False Ideas about James, the Son of Alphaeus
Because of the insistence that Mary remained a virgin her entire life, the Catholic Church goes through some crazy hermeneutical gymnastics that include this James. Their argument goes like this:
- Mary remained a virgin her entire life, with Jesus being her only child.
- Therefore, the “brothers” of Jesus (James, Joses, Simon, and Judas) weren’t really His “brothers,” but cousins.
- The woman named “Mary” who was the mother of James and Joses1 was not the mother of Jesus, but the sister of the Virgin Mary. 2
- The mother of James and Joses is the wife of Cleopas.
- Therefore, Cleopas (who is to be identified with Alphaeus) was the Virgin Mary’s brother-in-law, and the father of four of the apostles: James the less, Judas [the brother] of James, Simon the zealot, and Matthew.3
This whole line of argumentation starts with a false premise, and continues to make false claims and assumptions to try to back it up. This whole idea is proven false by the following:
- Matthew 1:25 says that Joseph didn’t “know” (have sexual relations with) Mary until after Jesus was born. This means that after Jesus was born, they did. Thus, she was not a perpetual virgin.
- The “brethren” of the Lord are mentioned repeatedly as being with Mary, the mother of Jesus.4 So, instead of these adult males being with their own mother (who was still alive), they went everywhere with their aunt?!? Such an idea is ridiculous.
- Those who knew Jesus said that He was the “son of Mary, the brother of James, and Joses, and Judah, and Simon” and that his sisters also lived there.5
- No rational parent would name two daughters with the same name—Mary did not have a sister named Mary.
- There were four women mentioned in John 19:25, not three: Mary, her sister (Salome), Mary the mother of Cleopas’ children, and Mary Magdalene.
- After Jesus selected the twelve apostles, his “brethren” still did not believe in Him.6 Therefore, neither James, nor Judas, nor Joses, nor Simon (all named as “brethren” of the Lord) could have been among the apostles.7 Nor could Matthew have been a brother of the Lord, for he was one of the twelve that had already been chosen.
In short, James, the son of Alphaeus, was not the brother of the Lord, nor were any others among the twelve.
Traditions About James, the Son of Alphaeus
The Genealogies of the Twelve Apostles claims that James was of the tribe of Gad.8
One tradition says that James was preaching in Jerusalem, which angered the Jews greatly, and they drug him before Claudius,9 making accusations against him, and Claudius commanded him to be stoned to death.10
Most of the traditions surrounding James come from the Catholic Church, which wrongfully identifies him as James, the brother of the Lord.11
-Bradley S. Cobb
1 Matthew 27:56; Mark 15:40.
2 This is based on a misreading of John 19:25, which lists four women. The Catholic Church claims there is only three: Mary, her sister (also named Mary), and Mary Magdalene.
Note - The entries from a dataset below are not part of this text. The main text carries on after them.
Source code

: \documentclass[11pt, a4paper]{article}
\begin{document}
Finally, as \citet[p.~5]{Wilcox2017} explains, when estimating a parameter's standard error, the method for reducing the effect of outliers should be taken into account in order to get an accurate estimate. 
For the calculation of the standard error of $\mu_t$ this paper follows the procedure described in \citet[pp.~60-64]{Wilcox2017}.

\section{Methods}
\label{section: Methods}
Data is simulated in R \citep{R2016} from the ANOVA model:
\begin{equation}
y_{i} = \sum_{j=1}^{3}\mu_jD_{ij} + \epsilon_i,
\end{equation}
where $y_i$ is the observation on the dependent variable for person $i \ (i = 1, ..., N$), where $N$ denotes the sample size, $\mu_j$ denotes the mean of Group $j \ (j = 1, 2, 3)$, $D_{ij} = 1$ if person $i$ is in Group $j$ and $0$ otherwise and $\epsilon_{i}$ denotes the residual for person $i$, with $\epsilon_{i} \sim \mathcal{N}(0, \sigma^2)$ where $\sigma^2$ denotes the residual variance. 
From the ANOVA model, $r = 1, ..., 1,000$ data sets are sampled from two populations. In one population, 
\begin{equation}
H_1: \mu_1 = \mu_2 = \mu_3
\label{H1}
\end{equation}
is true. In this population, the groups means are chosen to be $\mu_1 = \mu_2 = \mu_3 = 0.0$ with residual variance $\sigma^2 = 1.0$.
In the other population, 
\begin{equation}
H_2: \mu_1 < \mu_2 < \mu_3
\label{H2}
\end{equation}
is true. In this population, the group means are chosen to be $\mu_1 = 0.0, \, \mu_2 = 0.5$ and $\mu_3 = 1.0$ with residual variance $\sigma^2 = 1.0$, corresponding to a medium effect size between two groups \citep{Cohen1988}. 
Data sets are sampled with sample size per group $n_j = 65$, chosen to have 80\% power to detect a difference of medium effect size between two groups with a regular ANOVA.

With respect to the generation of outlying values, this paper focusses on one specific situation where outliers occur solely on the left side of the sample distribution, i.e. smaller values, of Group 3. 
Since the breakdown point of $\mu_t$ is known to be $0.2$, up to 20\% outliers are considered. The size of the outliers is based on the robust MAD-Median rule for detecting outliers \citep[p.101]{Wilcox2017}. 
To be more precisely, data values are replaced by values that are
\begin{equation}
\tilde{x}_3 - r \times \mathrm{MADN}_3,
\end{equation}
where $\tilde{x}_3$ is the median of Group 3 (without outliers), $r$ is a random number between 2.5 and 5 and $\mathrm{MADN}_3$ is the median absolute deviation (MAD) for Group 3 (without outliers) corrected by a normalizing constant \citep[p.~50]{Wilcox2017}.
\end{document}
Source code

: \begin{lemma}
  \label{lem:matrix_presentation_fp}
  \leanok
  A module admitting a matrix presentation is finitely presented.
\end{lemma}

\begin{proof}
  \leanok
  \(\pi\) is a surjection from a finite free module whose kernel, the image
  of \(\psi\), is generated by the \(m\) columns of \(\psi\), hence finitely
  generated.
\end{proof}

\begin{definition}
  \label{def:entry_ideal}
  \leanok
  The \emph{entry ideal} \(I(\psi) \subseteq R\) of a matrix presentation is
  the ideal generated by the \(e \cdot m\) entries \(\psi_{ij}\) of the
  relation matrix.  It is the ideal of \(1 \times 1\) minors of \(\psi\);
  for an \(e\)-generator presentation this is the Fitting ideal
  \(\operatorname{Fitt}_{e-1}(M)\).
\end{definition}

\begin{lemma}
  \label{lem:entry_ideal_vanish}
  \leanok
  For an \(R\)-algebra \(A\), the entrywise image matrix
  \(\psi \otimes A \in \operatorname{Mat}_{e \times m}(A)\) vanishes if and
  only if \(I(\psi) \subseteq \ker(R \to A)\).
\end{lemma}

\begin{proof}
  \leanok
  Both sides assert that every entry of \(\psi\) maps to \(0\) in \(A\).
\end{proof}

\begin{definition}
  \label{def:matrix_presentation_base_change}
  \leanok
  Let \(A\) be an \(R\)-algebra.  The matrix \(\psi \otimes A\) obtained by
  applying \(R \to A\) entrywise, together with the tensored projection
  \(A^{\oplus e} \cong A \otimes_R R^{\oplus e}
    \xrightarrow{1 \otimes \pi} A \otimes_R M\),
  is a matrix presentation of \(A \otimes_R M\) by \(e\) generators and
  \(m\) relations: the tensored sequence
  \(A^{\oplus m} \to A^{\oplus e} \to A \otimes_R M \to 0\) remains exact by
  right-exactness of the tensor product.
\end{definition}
3 Bishop Lightfoot argues this, though it goes against the evidence given in John 7:5, and the fact that Matthew is never mentioned in the listing of Jesus’ “brothers.”
4 Matthew 12:46-50; 13:55.
5 Mark 6:3.
6 John 6:70-71 shows that Jesus had already selected the twelve apostles; and just five verses later, John informs us that His brethren still didn’t believe in Him. Thus, James the son of Alphaeus cannot be one of the “brethren” of the Lord.
7 See also John 7:3, where the brethren of Jesus distinguish between themselves and the disciples of Jesus; showing that they did not consider themselves to be among that group.
8 See Budge, Contendings of the Apostles, vol. 2, page 50.
9 Whether this is supposed to be the Roman Emperor, or some local ruler (like Herod), isn’t stated in the text from which this legend comes.
10 See “the Martyrdom of Saint James,” in Budge, Contendings of the Apostles, Vol. 2, pages 264-266.